A shareholder wishing to nominate a candidate should forward the candidate’s name and a detailed background of the
candidate’s qualifications to the Secretary of the Company in accordance with the procedures outlined in the Company’s by-laws.
In making a nomination, shareholders should take into consideration the criteria set forth above and in the Company’s Corporate
Governance Guidelines. The Nominating and Governance Committee will use the same process for evaluating candidates for
director regardless of source of such nomination, including from a shareholder. The Board has adopted a written charter for the
Nominating and Governance Committee. A copy of the charter is available on the Company’s website at www.moog.com by
selecting Investors, Corporate Governance Guidelines and then Nominating and Governance Committee Charter.

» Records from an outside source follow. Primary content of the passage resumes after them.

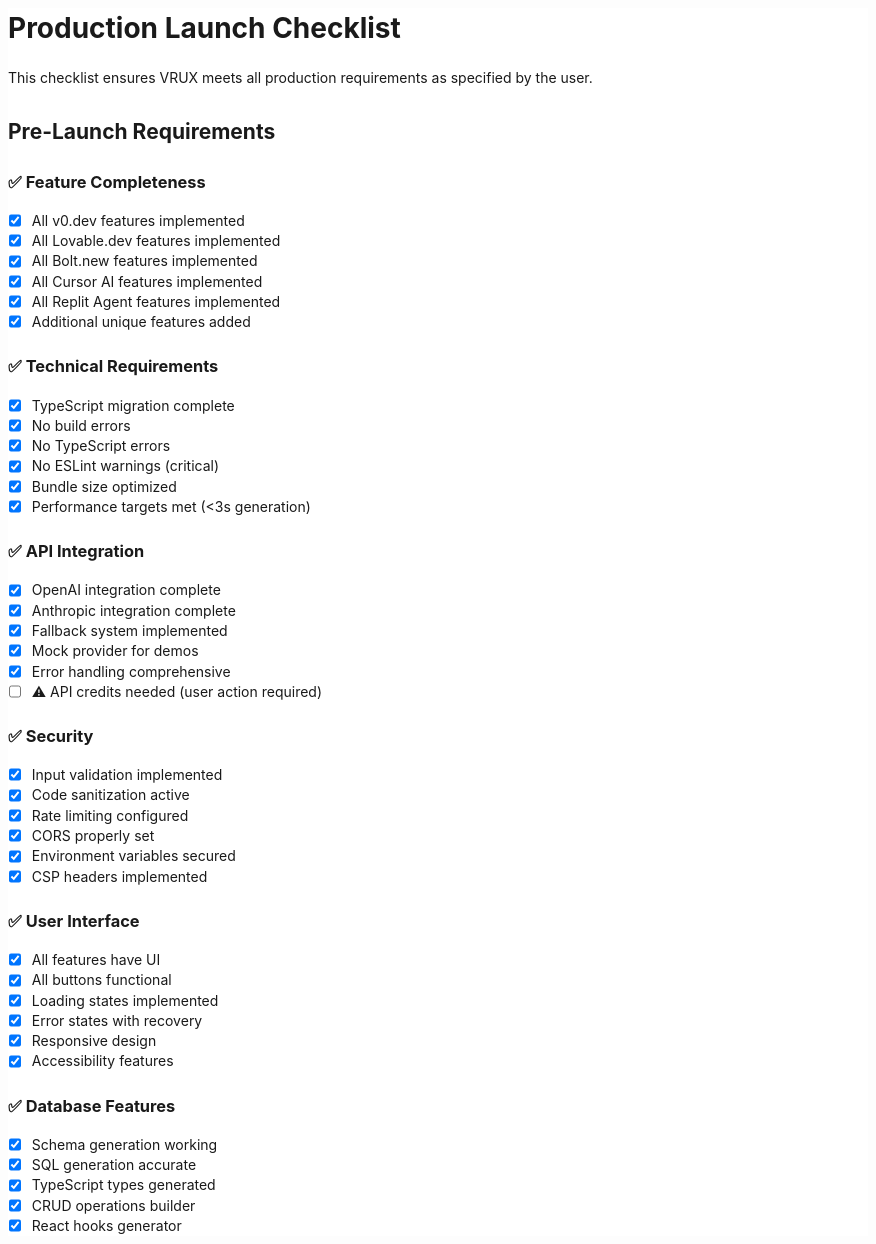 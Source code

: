 # Production Launch Checklist

This checklist ensures VRUX meets all production requirements as specified by the user.

## Pre-Launch Requirements

### ✅ Feature Completeness
- [x] All v0.dev features implemented
- [x] All Lovable.dev features implemented
- [x] All Bolt.new features implemented
- [x] All Cursor AI features implemented
- [x] All Replit Agent features implemented
- [x] Additional unique features added

### ✅ Technical Requirements
- [x] TypeScript migration complete
- [x] No build errors
- [x] No TypeScript errors
- [x] No ESLint warnings (critical)
- [x] Bundle size optimized
- [x] Performance targets met (<3s generation)

### ✅ API Integration
- [x] OpenAI integration complete
- [x] Anthropic integration complete
- [x] Fallback system implemented
- [x] Mock provider for demos
- [x] Error handling comprehensive
- [ ] ⚠️ API credits needed (user action required)

### ✅ Security
- [x] Input validation implemented
- [x] Code sanitization active
- [x] Rate limiting configured
- [x] CORS properly set
- [x] Environment variables secured
- [x] CSP headers implemented

### ✅ User Interface
- [x] All features have UI
- [x] All buttons functional
- [x] Loading states implemented
- [x] Error states with recovery
- [x] Responsive design
- [x] Accessibility features

### ✅ Database Features
- [x] Schema generation working
- [x] SQL generation accurate
- [x] TypeScript types generated
- [x] CRUD operations builder
- [x] React hooks generator
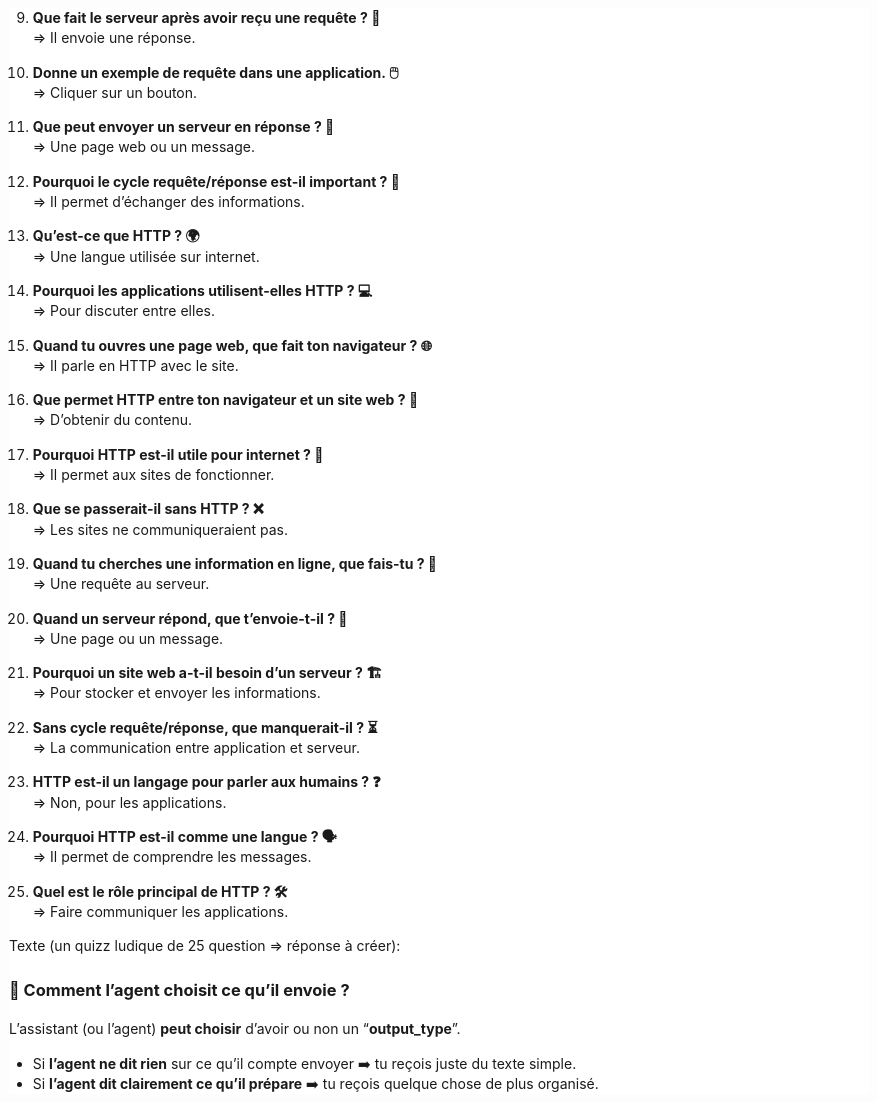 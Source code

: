 9. **Que fait le serveur après avoir reçu une requête ? 💬**  
   => Il envoie une réponse.  

10. **Donne un exemple de requête dans une application. 🖱️**  
   => Cliquer sur un bouton.  

11. **Que peut envoyer un serveur en réponse ? 📜**  
   => Une page web ou un message.  

12. **Pourquoi le cycle requête/réponse est-il important ? 🔁**  
   => Il permet d’échanger des informations.  

13. **Qu’est-ce que HTTP ? 🌍**  
   => Une langue utilisée sur internet.  

14. **Pourquoi les applications utilisent-elles HTTP ? 💻**  
   => Pour discuter entre elles.  

15. **Quand tu ouvres une page web, que fait ton navigateur ? 🌐**  
   => Il parle en HTTP avec le site.  

16. **Que permet HTTP entre ton navigateur et un site web ? 🔗**  
   => D’obtenir du contenu.  

17. **Pourquoi HTTP est-il utile pour internet ? 🚀**  
   => Il permet aux sites de fonctionner.  

18. **Que se passerait-il sans HTTP ? ❌**  
   => Les sites ne communiqueraient pas.  

19. **Quand tu cherches une information en ligne, que fais-tu ? 🔎**  
   => Une requête au serveur.  

20. **Quand un serveur répond, que t’envoie-t-il ? 📄**  
   => Une page ou un message.  

21. **Pourquoi un site web a-t-il besoin d’un serveur ? 🏗️**  
   => Pour stocker et envoyer les informations.  

22. **Sans cycle requête/réponse, que manquerait-il ? ⏳**  
   => La communication entre application et serveur.  

23. **HTTP est-il un langage pour parler aux humains ? ❓**  
   => Non, pour les applications.  

24. **Pourquoi HTTP est-il comme une langue ? 🗣️**  
   => Il permet de comprendre les messages.  

25. **Quel est le rôle principal de HTTP ? 🛠️**  
   => Faire communiquer les applications.  


Texte (un quizz ludique de 25 question => réponse à créer):

### 🤖 Comment l’agent choisit ce qu’il envoie ?

L’assistant (ou l’agent) **peut choisir** d’avoir ou non un “**output_type**”.  
- Si **l’agent ne dit rien** sur ce qu’il compte envoyer ➡️ tu reçois juste du texte simple.
- Si **l’agent dit clairement ce qu’il prépare** ➡️ tu reçois quelque chose de plus organisé.
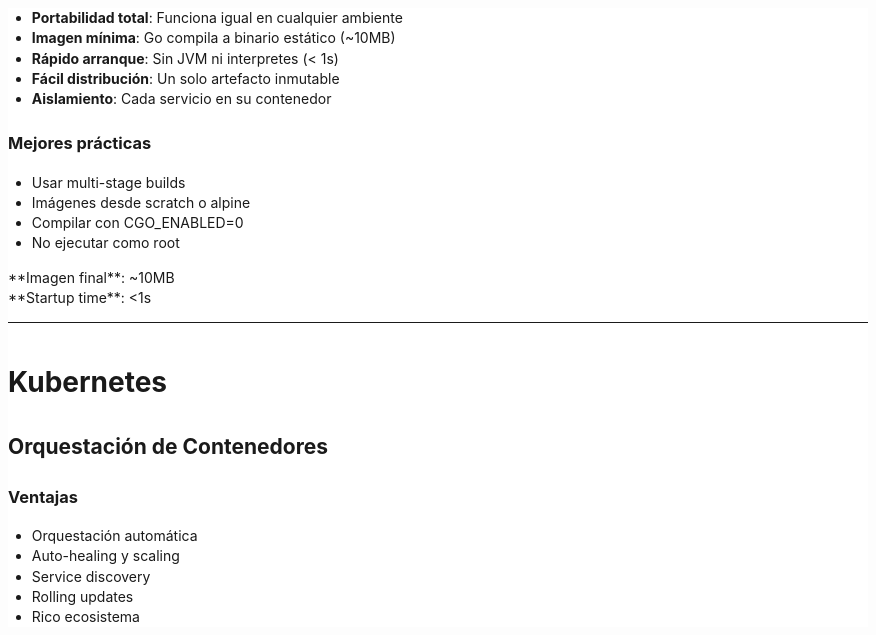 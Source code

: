 - **Portabilidad total**: Funciona igual en cualquier ambiente
- **Imagen mínima**: Go compila a binario estático (~10MB)
- **Rápido arranque**: Sin JVM ni interpretes (< 1s)
- **Fácil distribución**: Un solo artefacto inmutable
- **Aislamiento**: Cada servicio en su contenedor

</v-clicks>

<v-click>

### Mejores prácticas

- Usar multi-stage builds
- Imágenes desde scratch o alpine
- Compilar con CGO_ENABLED=0
- No ejecutar como root

</v-click>

<v-click>

<div class="mt-4 grid grid-cols-2 gap-4">

<div>
**Imagen final**: ~10MB
</div>

<div>
**Startup time**: <1s
</div>

</div>

</v-click>

---

# Kubernetes
## Orquestación de Contenedores

<div class="grid grid-cols-2 gap-8 mt-8">

<div v-click>

### Ventajas
- Orquestación automática
- Auto-healing y scaling
- Service discovery
- Rolling updates
- Rico ecosistema

</div>

<div v-click>
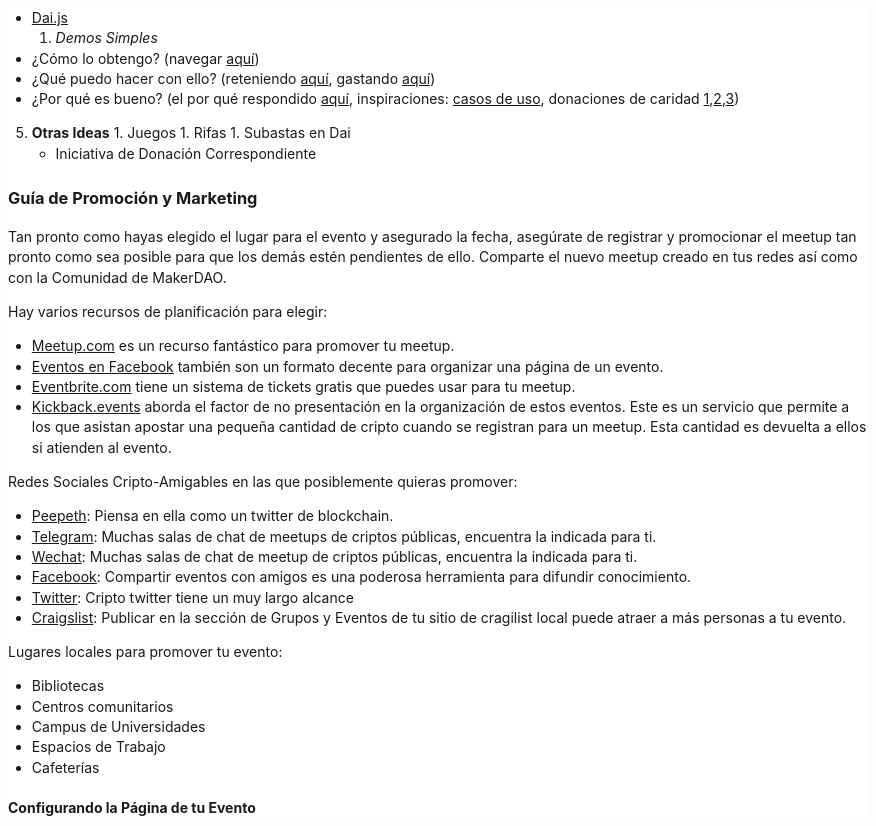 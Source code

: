    * [Dai.js](https://makerdao.com/documentation/)
     1. _Demos Simples_
   * ¿Cómo lo obtengo? \(navegar [aquí](https://awesome.makerdao.com#trade-your-dai)\)
   * ¿Qué puedo hacer con ello? \(reteniendo [aquí](https://awesome.makerdao.com#hold-your-dai), gastando [aquí](https://www.thebigcoin.io/pay-with-dai)\)
   * ¿Por qué es bueno? \(el por qué respondido [aquí](https://medium.com/makerdao/part-1-why-stablecoins-matter-3b273e1c529e), inspiraciones: [casos de uso](https://medium.com/makerdao/stablecoins-casos-de-uso-f4d59f21980c?source=---------12---------------------), donaciones de caridad [1](https://needslist.co/donate),[2](https://merrymerkle.africa/),[3](https://medium.com/alice-si/heres-what-happened-at-the-blockchain-for-good-workshop-at-devcon4-and-what-s-coming-next-f198dd84a4b9)\)
5. **Otras Ideas** 1. Juegos 1. Rifas 1. Subastas en Dai
   * Iniciativa de Donación Correspondiente

### **Guía de Promoción y Marketing**

Tan pronto como hayas elegido el lugar para el evento y asegurado la fecha, asegúrate de registrar y promocionar el meetup tan pronto como sea posible para que los demás estén pendientes de ello. Comparte el nuevo meetup creado en tus redes así como con la Comunidad de MakerDAO.

Hay varios recursos de planificación para elegir:

* [Meetup.com](https://www.meetup.com/) es un recurso fantástico para promover tu meetup.
* [Eventos en Facebook](https://m.facebook.com/help/131325477007622/) también son un formato decente para organizar una página de un evento.
* [Eventbrite.com](https://www.eventbrite.com/) tiene un sistema de tickets gratis que puedes usar para tu meetup.
* [Kickback.events](https://kickback.events/) aborda el factor de no presentación en la organización de estos eventos. Este es un servicio que permite a los que asistan apostar una pequeña cantidad de cripto cuando se registran para un meetup. Esta cantidad es devuelta a ellos si atienden al evento.

Redes Sociales Cripto-Amigables en las que posiblemente quieras promover:

* [Peepeth](https://peepeth.com/): Piensa en ella como un twitter de blockchain.
* [Telegram](https://telegram.org/): Muchas salas de chat de meetups de criptos públicas, encuentra la indicada para ti.
* [Wechat](https://web.wechat.com/): Muchas salas de chat de meetup de criptos públicas, encuentra la indicada para ti.
* [Facebook](https://www.facebook.com/): Compartir eventos con amigos es una poderosa herramienta para difundir conocimiento.
* [Twitter](https://twitter.com/): Cripto twitter tiene un muy largo alcance
* [Craigslist](https://www.craigslist.org/): Publicar en la sección de Grupos y Eventos de tu sitio de cragilist local puede atraer a más personas a tu evento.

Lugares locales para promover tu evento:

* Bibliotecas
* Centros comunitarios
* Campus de Universidades
* Espacios de Trabajo
* Cafeterías

#### **Configurando la Página de tu Evento**
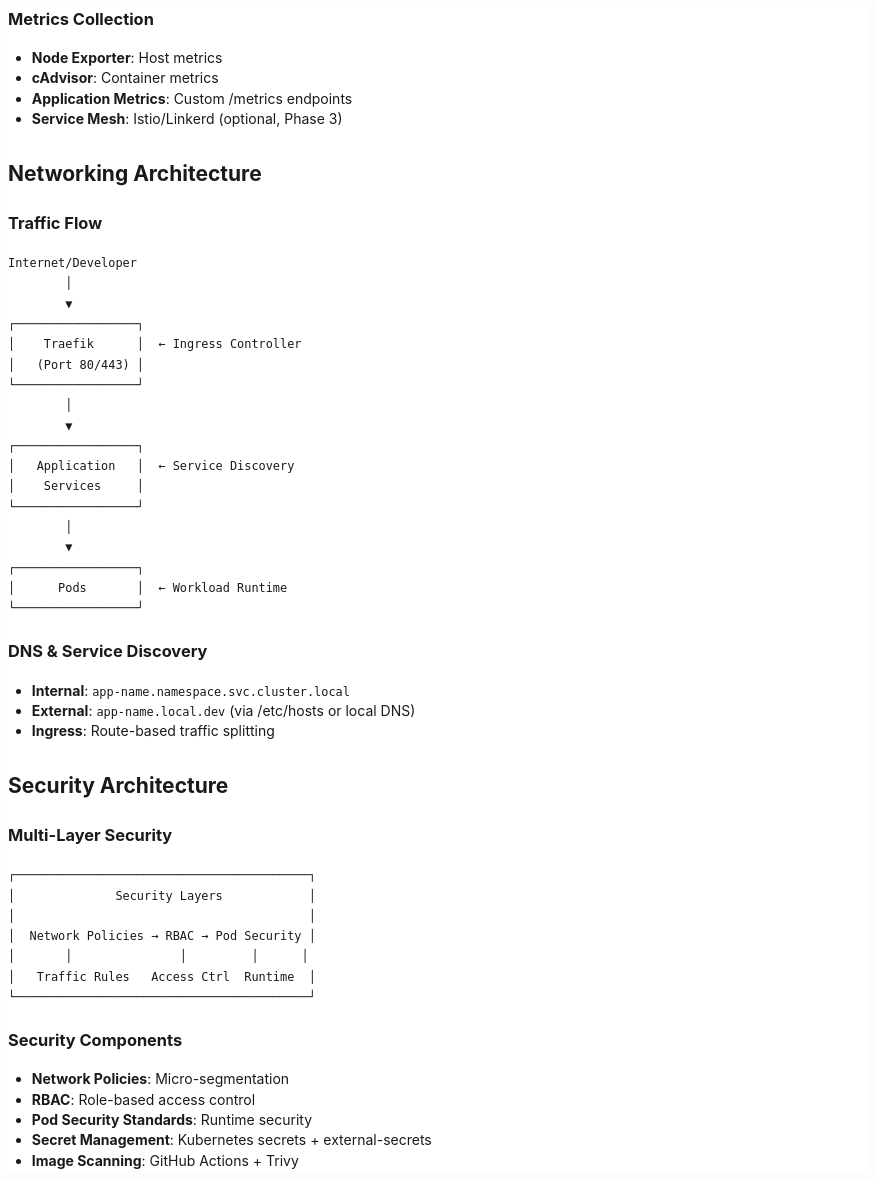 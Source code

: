 ### Metrics Collection
- **Node Exporter**: Host metrics
- **cAdvisor**: Container metrics  
- **Application Metrics**: Custom /metrics endpoints
- **Service Mesh**: Istio/Linkerd (optional, Phase 3)

## Networking Architecture

### Traffic Flow
```
Internet/Developer
        │
        ▼
┌─────────────────┐
│    Traefik      │  ← Ingress Controller
│   (Port 80/443) │
└─────────────────┘
        │
        ▼
┌─────────────────┐
│   Application   │  ← Service Discovery
│    Services     │
└─────────────────┘
        │
        ▼
┌─────────────────┐
│      Pods       │  ← Workload Runtime
└─────────────────┘
```

### DNS & Service Discovery
- **Internal**: `app-name.namespace.svc.cluster.local`
- **External**: `app-name.local.dev` (via /etc/hosts or local DNS)
- **Ingress**: Route-based traffic splitting

## Security Architecture

### Multi-Layer Security
```
┌─────────────────────────────────────────┐
│              Security Layers            │
│                                         │
│  Network Policies → RBAC → Pod Security │
│       │               │         │      │
│   Traffic Rules   Access Ctrl  Runtime  │
└─────────────────────────────────────────┘
```

### Security Components
- **Network Policies**: Micro-segmentation
- **RBAC**: Role-based access control
- **Pod Security Standards**: Runtime security
- **Secret Management**: Kubernetes secrets + external-secrets
- **Image Scanning**: GitHub Actions + Trivy
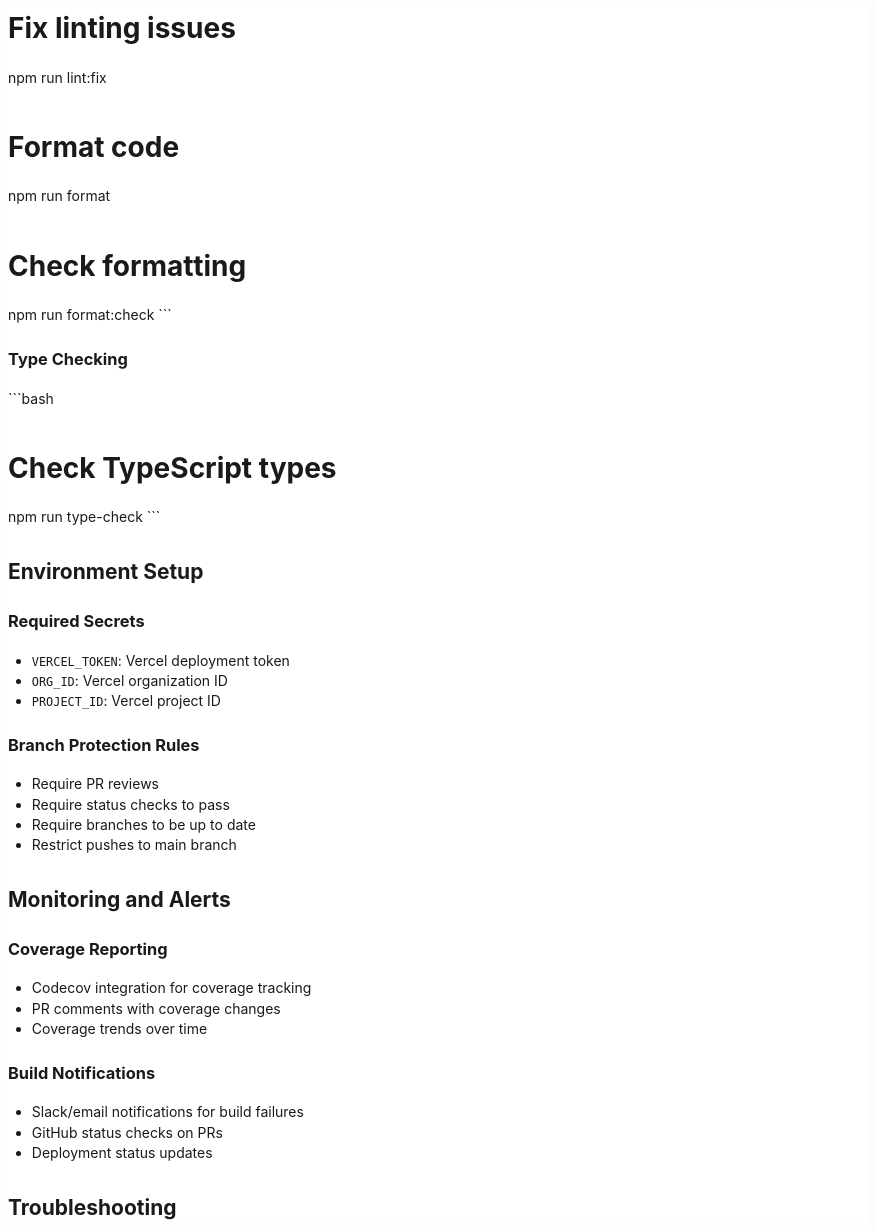 # Fix linting issues
npm run lint:fix

# Format code
npm run format

# Check formatting
npm run format:check
\`\`\`

### Type Checking
\`\`\`bash
# Check TypeScript types
npm run type-check
\`\`\`

## Environment Setup

### Required Secrets
- `VERCEL_TOKEN`: Vercel deployment token
- `ORG_ID`: Vercel organization ID
- `PROJECT_ID`: Vercel project ID

### Branch Protection Rules
- Require PR reviews
- Require status checks to pass
- Require branches to be up to date
- Restrict pushes to main branch

## Monitoring and Alerts

### Coverage Reporting
- Codecov integration for coverage tracking
- PR comments with coverage changes
- Coverage trends over time

### Build Notifications
- Slack/email notifications for build failures
- GitHub status checks on PRs
- Deployment status updates

## Troubleshooting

All of the Nominating and Governance Committee members meet the independence and experience requirements of the New
York Stock Exchange and the Securities and Exchange Commission. The Nominating and Governance Committee held one
meeting in fiscal 2021; and on November 15, 2021, met and nominated Messrs. Gundermann and Lipke for election at the
Annual Meeting.
Audit Committee
The Audit Committee is responsible for assisting the Board in monitoring the integrity of the Company’s financial statements, the
Company’s compliance with legal and regulatory requirements, the Independent Registered Public Accounting Firm's
qualifications and independence, and the performance of the Company’s internal audit function and the Independent Registered
Public Accounting Firm. The Audit Committee has the sole authority to retain and terminate the Independent Registered Public
Accounting Firm and is directly responsible for the compensation and oversight of the work of the Independent Registered Public
Accounting Firm. The Independent Registered Public Accounting Firm reports directly to the Audit Committee. The Audit
Committee reviews and discusses with management and the Independent Registered Public Accounting Firm the annual audited
and quarterly financial statements, including disclosures made in “Management’s Discussion and Analysis of Financial Condition
and Results of Operations.” The Audit Committee also reviews and considers quarterly reports from the Independent Registered
Public Accounting Firm on the Company's critical accounting policies and practices, internal control over financial reporting and
major financial risk exposures. The Board has adopted a written charter for the Audit Committee, which is available on the
Company’s website at www.moog.com by selecting Investors, Corporate Governance Guidelines and then Charter of the Audit
Committee of the Board of Directors.
All of the Audit Committee members meet the independence and experience requirements of the New York Stock Exchange and
the Securities and Exchange Commission. The Board has determined all Audit Committee members are audit committee
financial experts under the rules of the Securities and Exchange Commission. The Audit Committee held five meetings in fiscal
2021, in person and by telephone conference. On a regular basis, the Audit Committee met separately with the Company’s
internal auditors and separately with the Independent Registered Public Accounting Firm and management.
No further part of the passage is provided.